Deve ser bastante difícil ser irmão de Noel Gallagher. Mas, no caso de Liam, vocalista e imagem do Oasis, mais do que dificuldade, parece haver perigo.
O "kid" disputa com o irmão esbanjando, na mesma proporção, um talento de natureza diferente, talvez complementar, dificultando as formas de comparação.
Pois, se a música de Noel é um espelho competente e genial das referências pop das últimas quatro décadas, Liam personifica e dá voz a essas referências.
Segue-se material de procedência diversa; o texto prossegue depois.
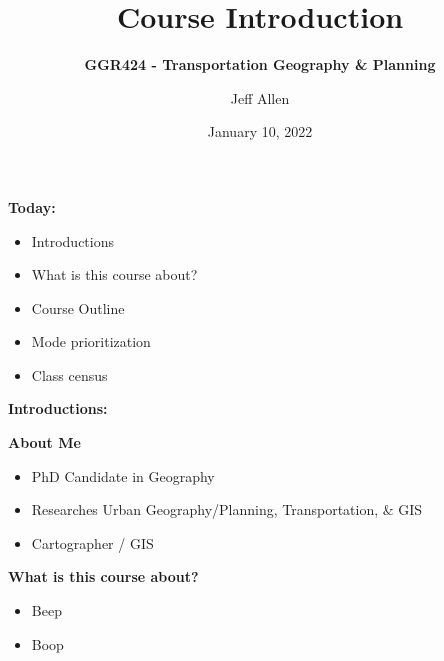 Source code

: \documentclass[aspectratio=169]{beamer}
\title{\textbf{Course Introduction}}
\subtitle{\textbf{GGR424 - Transportation Geography \& Planning}}
\author{Jeff Allen}
\institute{University of Toronto}
\date{January 10, 2022}
\begin{document}
	
\begin{frame}
	\titlepage	
\end{frame}



\begin{frame}
\textbf{Today:}
\begin{itemize}
	\item Introductions
	\item What is this course about?
	\item Course Outline
	\item Mode prioritization
	\item Class census
\end{itemize}
\end{frame}




\begin{frame}
\LARGE{\textbf{Introductions:}}
\end{frame}



\begin{frame}
\textbf{About Me}
\begin{itemize}
	\item PhD Candidate in Geography
	\item Researches Urban Geography/Planning, Transportation, \& GIS
	\item Cartographer / GIS
\end{itemize}
\end{frame}








\begin{frame}
	\textbf{What is this course about?}
	\begin{itemize}
		\item Beep
		\item Boop
	\end{itemize}
\end{frame}
\end{document}
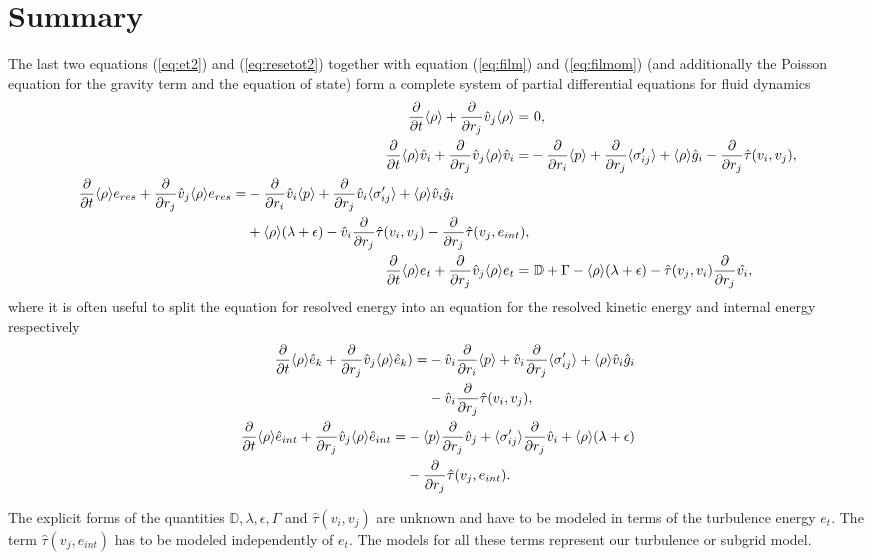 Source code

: \section{Summary}
The last two equations (\ref{eq:et2}) and (\ref{eq:resetot2}) together with
equation 
(\ref{eq:film}) and (\ref{eq:filmom}) (and additionally the Poisson equation for
the gravity term and the equation of state) form a complete system of partial
differential equations for fluid dynamics
\begin{align}
\frac{\partial}{\partial t}\langle \rho \rangle + \frac{\partial}{\partial r_j}\hat{v}_j\langle \rho \rangle =&\ 0, \label{eq:filmsum}\\
\frac{\partial}{\partial t}\langle \rho \rangle\hat{v}_i + \frac{\partial}{\partial r_j}\hat{v}_j\langle \rho \rangle\hat{v}_i =&
-\frac{\partial}{\partial r_i}\langle p \rangle+\frac{\partial}{\partial r_j}\langle \sigma'_{ij} \rangle+\langle \rho \rangle\hat{g}_i
-\frac{\partial}{\partial r_j}\hat{\tau}(v_i,v_j),\label{eq:filmomsum}\\
\begin{split}
\frac{\partial}{\partial t}\langle \rho \rangle e_{res}+\frac{\partial}{\partial r_j}\hat{v}_j\langle \rho \rangle e_{res}=&
-\frac{\partial}{\partial r_i}\hat{v}_i\langle p \rangle
+\frac{\partial}{\partial r_j}\hat{v}_i\langle \sigma'_{ij} \rangle+\langle \rho \rangle\hat{v}_i\hat{g}_i\\
&+\langle \rho \rangle(\lambda+\epsilon)
-\hat{v}_i\frac{\partial}{\partial r_j}\hat{\tau}(v_i,v_j)
-\frac{\partial}{\partial r_j}\hat{\tau}(v_j,e_{int}),
\end{split}\label{eq:filresetotsum}
\\
\frac{\partial}{\partial t}\langle \rho \rangle e_t+\frac{\partial}{\partial r_j}\hat{v}_j
\langle \rho \rangle e_t=&\ \mathbb{D}+\Gamma-\langle \rho \rangle(\lambda+\epsilon)
-\hat{\tau}(v_j,v_i)\frac{\partial}{\partial r_j}\hat{v_i}\label{eq:etsum},
\end{align}
where it is often useful to split the equation for resolved energy into an
equation for the resolved kinetic energy and internal energy respectively
\begin{align}
\begin{split}
\frac{\partial}{\partial t}\langle \rho \rangle \hat{e}_k+\frac{\partial}{\partial r_j}\hat{v}_j \langle \rho \rangle \hat{e}_k) =& 
-\hat{v}_i \frac{\partial}{\partial r_i}\langle p \rangle
+\hat{v}_i \frac{\partial}{\partial r_j}\langle \sigma'_{ij} \rangle
+\langle \rho \rangle \hat{v}_i \hat{g}_i\\
&-\hat{v}_i\frac{\partial}{\partial r_j}\hat{\tau}(v_i,v_j), \label{eq:filkinsum}
\end{split}
\\
\begin{split}
\frac{\partial}{\partial t}\langle \rho \rangle \hat{e}_{int}+\frac{\partial}{\partial r_j}\hat{v}_j \langle \rho \rangle \hat{e}_{int} =&
-\langle p \rangle \frac{\partial}{\partial r_j}\hat{v}_j 
+\langle \sigma'_{ij} \rangle\frac{\partial}{\partial r_j}\hat{v}_i
+\langle \rho \rangle(\lambda+\epsilon)\\
&-\frac{\partial}{\partial r_j}\hat{\tau}(v_j,e_{int}).\label{eq:filintsum}
\end{split}
\end{align}

The explicit forms of the quantities $\mathbb{D},\lambda,\epsilon,\Gamma$ and
$\hat{\tau}(v_i,v_j)$ are unknown and have to be modeled in terms of the
turbulence energy $e_t$.
The term $\hat{\tau}(v_j,e_{int})$ has to be modeled independently of $e_t$. The
models for all these terms represent our turbulence or subgrid model.

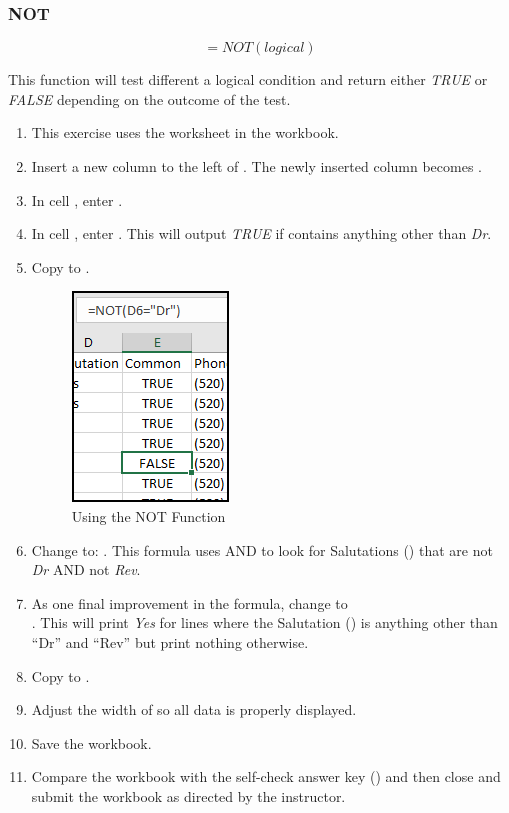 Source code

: \subsubsection{NOT}

\[ =NOT(logical) \]

This function will test different a logical condition and return either \textit{TRUE} or \textit{FALSE} depending on the outcome of the test.

\begin{enumerate}
	\item This exercise uses the  worksheet in the  workbook.
	\item Insert a new column to the left of . The newly inserted column becomes .
	\item In cell , enter .
	\item In cell , enter . This will output \textit{TRUE} if  contains anything other than \textit{Dr}. 
	\item Copy  to .
	
	\begin{figure}[H]
		\centering
		\includegraphics[width=\maxwidth{.50\linewidth}]{gfx/ch09_fig48}
		\caption{Using the NOT Function}
		\label{09:fig48}
	\end{figure}
	
	\item Change  to: . This formula uses AND to look for Salutations () that are not \textit{Dr} AND not \textit{Rev}.
	\item As one final improvement in the formula, change  to  \\. This will print \textit{Yes} for lines where the Salutation () is anything other than ``Dr'' and ``Rev'' but print nothing otherwise.	
	\item Copy  to .
	\item Adjust the width of  so all data is properly displayed.
	\item Save the  workbook.
	\item Compare the workbook with the self-check answer key () and then close and submit the  workbook as directed by the instructor.


\end{enumerate}
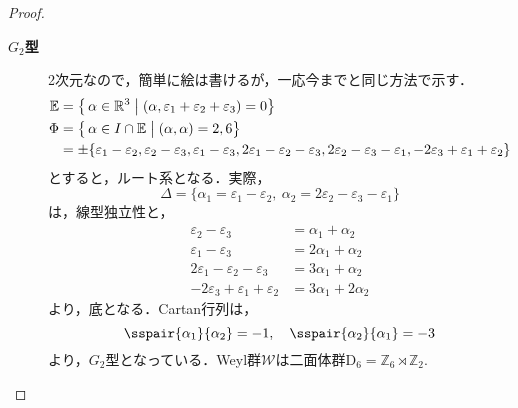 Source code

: \documentclass[rep_main]{subfiles}
\begin{document}
\begin{proof}
\begin{description}
		\item[\textbf{$G_2$型}] 
		2次元なので，簡単に絵は書けるが，一応今までと同じ方法で示す．
		\begin{align}
			\mathbb{E} &= \bigl\{\, \alpha \in \mathbb{R}^3 \bigm| (\alpha, \varepsilon_1 + \varepsilon_2 + \varepsilon_3) = 0\bigr\}\\
			\Phi &= \bigl\{\, \alpha \in I \cap \mathbb{E} \bigm| (\alpha, \alpha) = 2, 6\bigr\}\\
			&= \pm\{\varepsilon_1 - \varepsilon_2, \varepsilon_2 - \varepsilon_3, \varepsilon_1 - \varepsilon_3, 2\varepsilon_1 - \varepsilon_2 - \varepsilon_3, 2\varepsilon_2 - \varepsilon_3 - \varepsilon_1, -2\varepsilon_3 + \varepsilon_1 + \varepsilon_2\}
		\end{align}
		とすると，ルート系となる．実際，
		\begin{equation}
			\Delta = \bigl\{\alpha_1 = \varepsilon_1 - \varepsilon_2,\ \alpha_2 = 2\varepsilon_2 - \varepsilon_3 - \varepsilon_1\bigr\}
		\end{equation}	
		は，線型独立性と，
		\begin{align}
			\varepsilon_2 - \varepsilon_3 &= \alpha_1 + \alpha_2 \\
			\varepsilon_1 - \varepsilon_3 &= 2\alpha_1 + \alpha_2 \\
			2\varepsilon_1 - \varepsilon_2 - \varepsilon_3 &= 3\alpha_1 + \alpha_2 \\
			-2\varepsilon_3 + \varepsilon_1 + \varepsilon_2 &= 3\alpha_1 + 2\alpha_2
		\end{align}
		より，底となる．Cartan行列は，
		\begin{equation}
			\sspair{\alpha_1}{\alpha_2} = -1,\quad  \sspair{\alpha_2}{\alpha_1} = -3
		\end{equation}
		より，$G_2$型となっている．Weyl群$\mathscr{W}$は二面体群$\mathrm{D}_6 = \mathbb{Z}_6 \rtimes \mathbb{Z}_2$. 
	\end{description}
\end{proof}
\end{document}
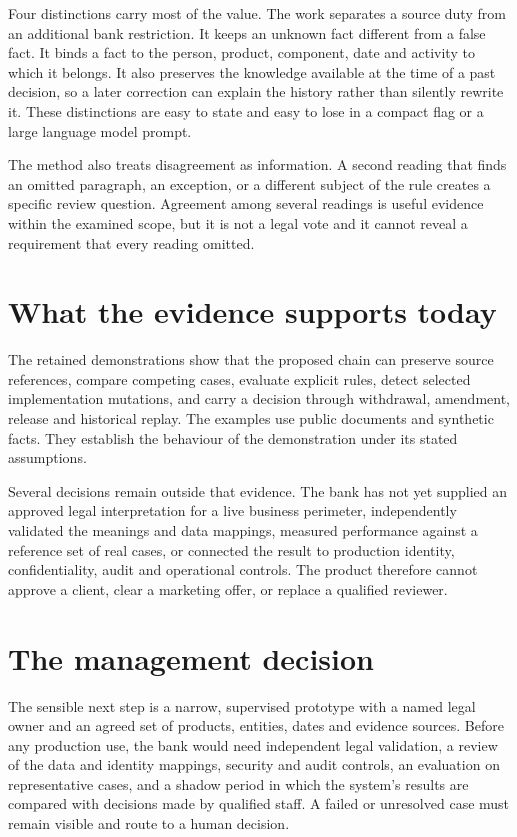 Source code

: \documentclass[12pt,a4paper,oneside,openany]{book}
\begin{document}
Four distinctions carry most of the value. The work separates a source duty
from an additional bank restriction. It keeps an unknown fact different from a
false fact. It binds a fact to the person, product, component, date and activity
to which it belongs. It also preserves the knowledge available at the time of a
past decision, so a later correction can explain the history rather than silently
rewrite it. These distinctions are easy to state and easy to lose in a compact
flag or a large language model prompt.

The method also treats disagreement as information. A second reading that finds
an omitted paragraph, an exception, or a different subject of the rule creates a
specific review question. Agreement among several readings is useful evidence
within the examined scope, but it is not a legal vote and it cannot reveal a
requirement that every reading omitted.

\section*{What the evidence supports today}

The retained demonstrations show that the proposed chain can preserve source
references, compare competing cases, evaluate explicit rules, detect selected
implementation mutations, and carry a decision through withdrawal, amendment,
release and historical replay. The examples use public documents and synthetic
facts. They establish the behaviour of the demonstration under its stated
assumptions.

Several decisions remain outside that evidence. The bank has not yet supplied
an approved legal interpretation for a live business perimeter, independently
validated the meanings and data mappings, measured performance against a
reference set of real cases, or connected the result to production identity,
confidentiality, audit and operational controls. The product therefore cannot
approve a client, clear a marketing offer, or replace a qualified reviewer.

\section*{The management decision}

The sensible next step is a narrow, supervised prototype with a named legal
owner and an agreed set of products, entities, dates and evidence sources. Before
any production use, the bank would need independent legal validation, a review
of the data and identity mappings, security and audit controls, an evaluation on
representative cases, and a shadow period in which the system's results are
compared with decisions made by qualified staff. A failed or unresolved case
must remain visible and route to a human decision.
\end{document}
Alan McGee, que descobriu a banda e tornou-se seu manager, disse que "Liam tem a atitude de Johnny Rotten e canta mais que o Lennon", ficando com o primeiro lugar no top 5 de vocalistas de rock. Fora os comprometimentos, a afirmação contém verdades.
No palco, Liam age não como quem quer conquistar a platéia, mas como quem já a conquistou. Assim, como em alguns relacionamentos amorosos, joga com ela o jogo do desdém: quanto menos ele pede, mais ela dá.
Uma outra referência é a sua inconsequência quase infantil. Por isso, parte do público, especialmente masculino, o vê como um tipo de palhaço irresponsável.
Para as garotas, essa faceta tem outro atrativo: é a porção garoto malvado que vive o presente, que um dia está louco e, no outro, mostra sinais da ressaca.
Todo o tempo, Liam divide o poder no palco com Noel. Mesmo quando o irmão libera o "guitar hero" ao máximo, ele vai, pelas beiradas, garantir sua presença.
Um bom exemplo, no show de ontem, em São Paulo, ocorreu quando Noel deixou o palco ovacionado, após um set acústico e o hit "Don"t Look Back in Anger".
Liam se impôs novamente com "Wonderwall", sem deixar cair nem por um segundo a satisfação do público. Nesse momento, ele tem algo de McCartney, cantando uma perfeita balada.
Até aí, ótimo. O perigo reside no fato de que, nesse jogo de personas, talvez more algo de trágico. É provável que nada aconteça, ou que seja tudo calculado. Mas a possibilidade existe, e nada é mais importante para o pop.